Nine business routes of Interstate 44 (I-44) exist, all of them within the state of Missouri.

Joplin business loop

Interstate 44 Business (I-44 Bus.) in Joplin runs north from I-44 along Main Street until it reaches Route 66 (7th Street), where it turns east. It then runs through Duquesne and Duenweg. I-44 Bus. has a diamond interchange with Route 249 between Duquesne and Duenweg.

Sarcoxie business loop

Interstate 44 Business (I-44 Bus.) through Sarcoxie begins running south from I-44 concurrent with Route 37. It then splits off at Blackberry Street, which becomes High Street upon entering Sarcoxie. After leaving the town, I-44 Bus. angles northeast and ends at I-44. This road is part of former U.S. Route 166 (US 166), which preceded I-44 through the area.

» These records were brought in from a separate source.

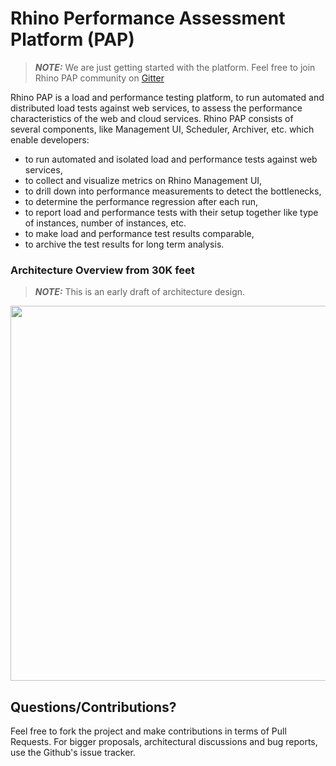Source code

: # Rhino Performance Assessment Platform (PAP)

> **_NOTE:_** We are just getting started with the platform. Feel free to join Rhino PAP community on [Gitter](https://gitter.im/ryos-io/Rhino)

Rhino PAP is a load and performance testing platform, to run automated and distributed load tests against web services, 
to assess the performance characteristics of the web and cloud services. Rhino PAP consists of several components, like Management UI, Scheduler, 
Archiver, etc. which enable developers:

* to run automated and isolated load and performance tests against web services, 
* to collect and visualize metrics on Rhino Management UI, 
* to drill down into performance measurements to detect the bottlenecks, 
* to determine the performance regression after each run, 
* to report load and performance tests with their setup together like type of instances, number of instances, etc.  
* to make load and performance test results comparable, 
* to archive the test results for long term analysis.

### Architecture Overview from 30K feet

> **_NOTE:_** This is an early draft of architecture design. 

<p align="center">
  <img src="https://github.com/ryos-io/Rhino-PAP/blob/master/system_arch.png"  width="600"/>
</p>

Questions/Contributions?
---

Feel free to fork the project and make contributions in terms of Pull Requests. For bigger 
proposals, architectural discussions and bug reports, use the Github's issue tracker.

Mount Vernon business loop

Interstate 44 Business (I-44 Bus.) in Mount Vernon runs along Mount Vernon Road. The east half of the highway is concurrent with Route 39. I-44 Bus. runs largely along the former route of US 166.

Springfield business loop

Interstate 44 Business (I-44 Bus.) in Springfield begins at the eastern terminus of Route 266 and runs east along Chestnut Expressway, intersecting US 160 and Route 13. It then runs along the north edge of downtown Springfield. I-44 Bus. turns north at Glenstone Avenue, concurrent with U.S. Route 65 Business (US 65 Bus.). It then ends where Glenstone meets I-44.

Lebanon business loop

Interstate 44 Business (I-44 Bus.) in Lebanon began at the westernmost Lebanon exit and ended at the easternmost exit. The route followed former US 66 for its entire length. I-44 Bus. followed Springfield Road, then curved off and became Elm Street. At Jefferson Street, it finally junctioned with Route 5, Route 32, and Route 64. The designation was removed in 2021.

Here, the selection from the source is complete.